The stock indexes fell in both markets. The Hang Seng Index fell 290 points, or 1.21 percent, with a turnover of 83 billion yuan — less than expected; the Shanghai Composite Index (SCI) closed with a 0.2 percent fall. The share prices of the Hong Kong Stock Exchange — widely believed to be the direct beneficiary of the stock connect program — dropped by more than four percent.
Will the stocks falling and listless trading on the first day of the stock connect dampen the faith of the market? Will investors lose confidence in the program? Will the government think less of the reform? The answer to all these questions is: No!
Actually, since April, after the program of HK-SH stock connect was proposed, stock markets in Hong Kong and on the mainland have underwent waves of market hype. For example, the SCI rose by more than 17 percent during this period, and the stock connect concept shares soared on the Hong Kong market. So it is normal to see a downward adjustment of stock prices after the official launch of the stock connect; otherwise, problems will arise. The adjustment provides an opportunity for people to think rationally of the stock connect.
The higher activity of the Northbound link compared with the Southbound link, it is largely attributable to the differences between the two markets in terms of investors, trading rules, and enthusiasm towards the stock connect.
The Hong Kong market mainly consists of institutional investors who must have done detailed studies on the Chinese securities market before the launch of the stock connect. Therefore, they were better prepared to enter the mainland market once the pilot program is launched, so as to gain advantages in the future. Besides, the trading rules are favorable for Hong Kong investors.
In the mainland market, individuals account for more than 80 percent of all market investors.
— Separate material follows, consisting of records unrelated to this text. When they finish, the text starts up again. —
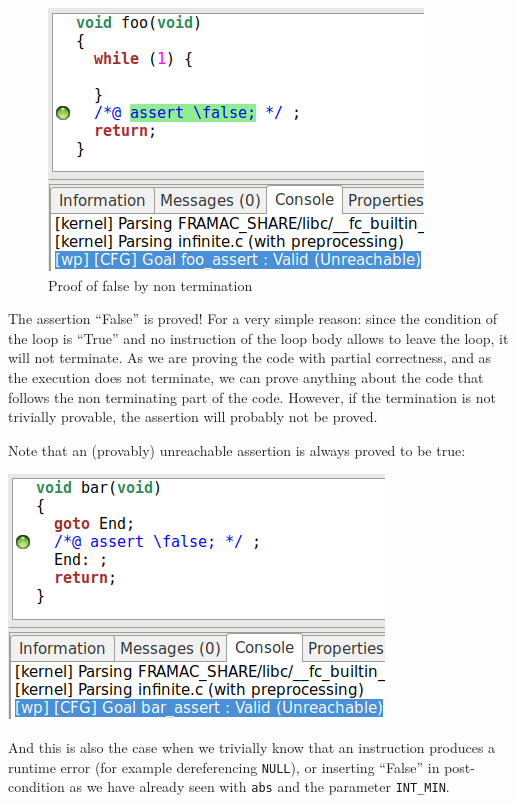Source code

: \documentclass[12pt,francais,]{scrbook}
\newenvironment{zdsblock}[1]{%
  \tcolorbox[beamer,%
    noparskip,breakable,
    colback=LightBlue,colframe=DarkBlue,%
    colbacklower=DarkBlue,%
    title=#1]
}{\endtcolorbox}
\begin{document}
\begin{figure}[htbp]
  \centering
  \includegraphics[scale=0.5]{3-3-infinite.png}
  \caption{Proof of false by non termination}
  \label{fig:3-3-infini}
\end{figure}

The assertion ``False'' is proved! For a very simple reason: since the
condition of the loop is ``True'' and no instruction of the loop body
allows to leave the loop, it will not terminate. As we are proving the
code with partial correctness, and as the execution does not terminate,
we can prove anything about the code that follows the non terminating
part of the code. However, if the termination is not trivially provable,
the assertion will probably not be proved.

\begin{zdsblock}{Information}
  Note that an (provably) unreachable assertion is always proved to be true:
  \begin{center}
    \includegraphics[scale=0.5]{3-3-goto_end.png}
  \end{center}
  And this is also the case when we trivially know that an instruction
  produces a runtime error (for example dereferencing \texttt{NULL}), or
  inserting ``False'' in post-condition as we have already seen with
  \texttt{abs} and the parameter \texttt{INT\_MIN}.
\end{zdsblock}
\end{document}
And since China’s stock market has been isolated for a long time, it varies widely from the global market in terms of trading rules. This has led to a series of consequences: the domestic securities market is still immature; investors are ignorant of the global market and have weak risk-awareness; a conformist mentality prevails among the investors. Under these circumstances, when the stock connect opens the international market for China, it is natural for the domestic investors to feel overwhelmed and not risk entering the completely new and unfamiliar market.
China’s domestic investors have raised their risk-awareness since the 2008 global financial crisis and the subsequent SCI slump from 6124 points to 1649 points. And struck by the long-term sluggish nature of the stock market, these investors are likely to go to the other extreme: they are terrified to invest in the stock market and overcautious in face of a new and unfamiliar market. So it is reasonable for them to adopt a wait-and-see approach to the stock connect.
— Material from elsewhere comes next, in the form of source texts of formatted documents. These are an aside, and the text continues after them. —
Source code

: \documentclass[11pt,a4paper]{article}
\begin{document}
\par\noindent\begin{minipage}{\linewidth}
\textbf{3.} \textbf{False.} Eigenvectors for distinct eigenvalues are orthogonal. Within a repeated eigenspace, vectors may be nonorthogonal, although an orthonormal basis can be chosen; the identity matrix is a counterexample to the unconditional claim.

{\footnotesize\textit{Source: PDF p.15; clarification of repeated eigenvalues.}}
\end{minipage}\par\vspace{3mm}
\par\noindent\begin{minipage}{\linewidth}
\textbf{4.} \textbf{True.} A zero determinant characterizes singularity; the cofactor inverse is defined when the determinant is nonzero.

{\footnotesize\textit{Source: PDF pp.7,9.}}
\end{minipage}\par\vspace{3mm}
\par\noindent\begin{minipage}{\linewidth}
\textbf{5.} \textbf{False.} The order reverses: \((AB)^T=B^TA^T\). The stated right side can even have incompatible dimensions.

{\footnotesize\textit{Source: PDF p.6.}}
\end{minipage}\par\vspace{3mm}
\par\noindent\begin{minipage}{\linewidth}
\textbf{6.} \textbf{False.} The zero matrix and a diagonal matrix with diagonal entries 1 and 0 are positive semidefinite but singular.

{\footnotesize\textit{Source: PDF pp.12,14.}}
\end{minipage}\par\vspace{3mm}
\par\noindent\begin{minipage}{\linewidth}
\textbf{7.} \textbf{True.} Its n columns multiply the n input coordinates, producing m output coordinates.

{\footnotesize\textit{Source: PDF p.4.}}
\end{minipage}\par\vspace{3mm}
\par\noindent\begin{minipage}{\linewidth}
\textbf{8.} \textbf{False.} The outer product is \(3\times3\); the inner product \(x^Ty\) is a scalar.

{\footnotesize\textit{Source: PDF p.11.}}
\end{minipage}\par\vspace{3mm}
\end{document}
But as well as providing a testing field for domestic investors to go overseas, the launch of HK-SH stock gives them a chance to learn how the global stock market operates. With the first-hand experience brought by the stock connect, the current situation for Chinese investors will gradually improve. It is reasonable to conclude that the low investment Southbound shows that the Chinese investors have become more rational, which lays a foundation for sustained and steady growth of the stock connect in the future.
In other words, the biggest success of the Honk Kong-Shanghai stock connect lies in its official launch and normal operation thereafter. It is a milestone in the development and prosperity of the stock markets in Hong Kong and on the mainland. If the stock connect operates well in the future and realizes the complete openness for capital flow, then it will become the second-largest securities market in the world. At that time, the influence of its launch will be immeasurable. The interaction of the Hong Kong market with more than 7 million people and the mainland market with 1.4 billion people has great potential and vitality. In this case, how could the stock markets not prosper?